Pyongyang has accused Washington of aligning its nuclear forces closer to North Korea to increase its chances of conducting a pre-emptive strike, as Pacific Air Forces dispatched speedy and low-flying B-1B bombers to Guam for the first time in 10 years.
Blaming Washington of becoming “all the more pronounced” to topple the North Korean communist regime by “mobilizing all nuclear war hardware,” Pyongyang warned the US against exacerbating tensions in the region that could ignite a nuclear war.
While accusing the US of pushing the situation on the Korean peninsula into the “uncontrollable and catastrophic phase,” KCNA said that the “enemies are bluffing that they can mount a pre-emptive nuclear strike on the DPRK by letting fly B-1B over the Korean peninsula within two-three hours in contingency.”
State media also warned that North Korea would respond to any aggression by reducing the US to a “sea of flames.”
The undisclosed number of B-1s were dispatched to Guam on Saturday to replace the B-52 bombers that have been on Guam as part of US Pacific Command’s continuous bomber presence mission.

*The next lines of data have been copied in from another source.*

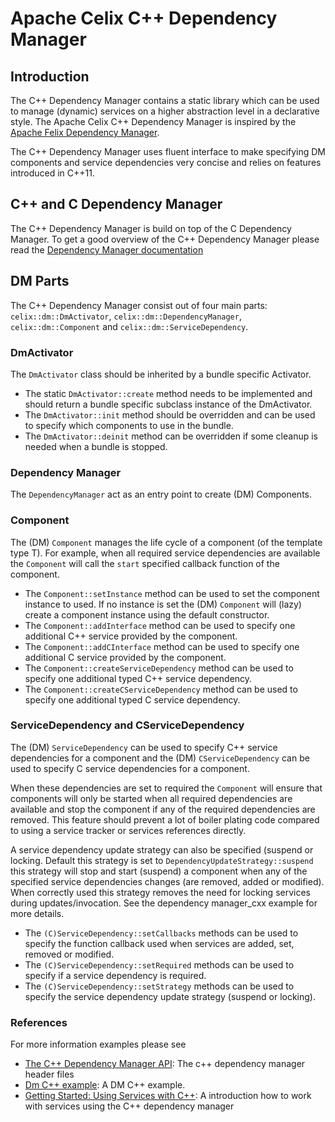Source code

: # Apache Celix C++ Dependency Manager

## Introduction

The C++ Dependency Manager contains a static library which can be used to manage (dynamic) services on a higher abstraction level in a declarative style. 
The Apache Celix C++ Dependency Manager is inspired by the [Apache Felix Dependency Manager](http://felix.apache.org/documentation/subprojects/apache-felix-dependency-manager.html).

The C++ Dependency Manager uses fluent interface to make specifying DM components and service dependencies very concise and relies on features introduced in C++11.

## C++ and C Dependency Manager

The C++ Dependency Manager is build on top of the C Dependency Manager.
To get a good overview of the C++ Dependency Manager please read the [Dependency Manager documentation](../dependency_manager/README.md)

## DM Parts

The C++ Dependency Manager consist out of four main parts: `celix::dm::DmActivator`, `celix::dm::DependencyManager`, `celix::dm::Component` and `celix::dm::ServiceDependency`.

### DmActivator

The `DmActivator` class should be inherited by a bundle specific Activator. 

- The static `DmActivator::create` method needs to be implemented and should return a bundle specific subclass instance of the DmActivator.
- The `DmActivator::init` method should be overridden and can be used to specify which components to use in the bundle.
- The `DmActivator::deinit` method can be overridden if some cleanup is needed when a bundle is stopped.

### Dependency Manager

The `DependencyManager` act as an entry point to create (DM) Components.

### Component

The (DM) `Component` manages the life cycle of a component (of the template type T). For example, when all required service dependencies are available the `Component` will call the `start` specified callback function of the component.

- The `Component::setInstance` method can be used to set the component instance to used. If no instance is set the (DM) `Component` will (lazy) create a component instance using the default constructor.
- The `Component::addInterface` method can be used to specify one additional C++ service provided by the component.
- The `Component::addCInterface` method can be used to specify one additional C service provided by the component.
- The `Component::createServiceDependency` method can be used to specify one additional typed C++ service dependency.
- The `Component::createCServiceDependency` method can be used to specify one additional typed C service dependency.

### ServiceDependency and CServiceDependency

The (DM) `ServiceDependency` can be used to specify C++ service dependencies for a component and the (DM) `CServiceDependency` can be used to specify C service dependencies for a component.

When these dependencies are set to required the `Component` will ensure that components will only be started when all required dependencies are available and stop the component if any of the required dependencies are removed.
This feature should prevent a lot of boiler plating code compared to using a service tracker or services references directly. 

A service dependency update strategy can also be specified (suspend or locking. Default this strategy is set to `DependencyUpdateStrategy::suspend` this strategy will stop and start (suspend) a component when any of the specified service dependencies changes (are removed, added or modified).
When correctly used this strategy removes the need for locking services during updates/invocation. See the dependency manager_cxx example for more details.

- The `(C)ServiceDependency::setCallbacks` methods can be used to specify the function callback used when services are added, set, removed or modified. 
- The `(C)ServiceDependency::setRequired` methods can be used to specify if a service dependency is required.
- The `(C)ServiceDependency::setStrategy` methods can be used to specify the service dependency update strategy (suspend or locking).

### References

For more information examples please see

- [The C++ Dependency Manager API](include/celix/dm): The c++ dependency manager header files
- [Dm C++ example](../examples/dm_example_cxx): A DM C++ example.
- [Getting Started: Using Services with C++](../documents/getting_started/using_services_with_cxx.md): A introduction how to work with services using the C++ dependency manager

The B-1 bombers will be accompanied by about 300 airmen with “a unique perspective and years of repeated combat and operational experience” from the Middle East to the Pacific, the Air Force said.
In deploying the B-1s that can fly at more than 900 mph, the Hawaii-based command said that the bombers will provide a “significant rapid global strike capability that enables our readiness and commitment to deterrence, offers assurance to our allies and strengthens regional security and stability.”
North Korea continues to show force and expresses belligerent rhetoric over the joint decision between Washington and Seoul to place Terminal High Altitude Area Defense (THAAD) system in South Korea. Just this week North Korea launched two ballistic missiles toward the Sea of Japan, in a series of military tests which began this year and that violate UN Security Council resolutions.